BRIEF: Say how many lines in the data below contain the word "function", and give no other text.

═════ THE RECORDS ═════

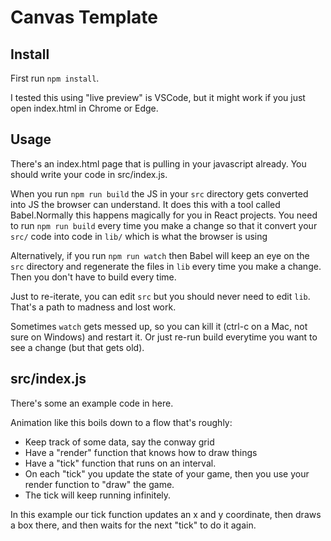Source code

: # Canvas Template


## Install
First run `npm install`.

I tested this using "live preview" is VSCode, but it might work if you just open index.html in Chrome or Edge.

## Usage

There's an index.html page that is pulling in your javascript already. You should write your code in src/index.js.

When you run `npm run build` the JS in your `src` directory gets converted into JS the browser can understand. It does this with a tool called Babel.Normally this happens magically for you in React projects. You need to run `npm run build` every time you make a change so that it convert your `src/` code into code in `lib/` which is what the browser is using

Alternatively, if you run `npm run watch` then Babel will keep an eye on the `src` directory and regenerate the files in `lib` every time you make a change. Then you don't have to build every time.

Just to re-iterate, you can edit `src` but you should never need to edit `lib`. That's a path to madness and lost work.

Sometimes `watch` gets messed up, so you can kill it (ctrl-c on a Mac, not sure on Windows) and restart it. Or just re-run build everytime you want to see a change (but that gets old).

## src/index.js

There's some an example code in here.

Animation like this boils down to a flow that's roughly:

 * Keep track of some data, say the conway grid
 * Have a "render" function that knows how to draw things
 * Have a "tick" function that runs on an interval.
 * On each "tick" you update the state of your game, then you use your render function to "draw" the game.
 * The tick will keep running infinitely.

 In this example our tick function updates an x and y coordinate, then draws a box there, and then waits for the next "tick" to do it again.

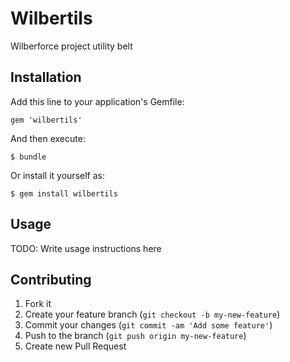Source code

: # Wilbertils

Wilberforce project utility belt

## Installation

Add this line to your application's Gemfile:

    gem 'wilbertils'

And then execute:

    $ bundle

Or install it yourself as:

    $ gem install wilbertils

## Usage

TODO: Write usage instructions here

## Contributing

1. Fork it
2. Create your feature branch (`git checkout -b my-new-feature`)
3. Commit your changes (`git commit -am 'Add some feature'`)
4. Push to the branch (`git push origin my-new-feature`)
5. Create new Pull Request
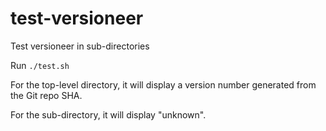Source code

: # test-versioneer
Test versioneer in sub-directories


Run `./test.sh`

For the top-level directory, it will display a version number generated from the
Git repo SHA.

For the sub-directory, it will display "unknown".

═════

ANSWER FOR THE TASK: 4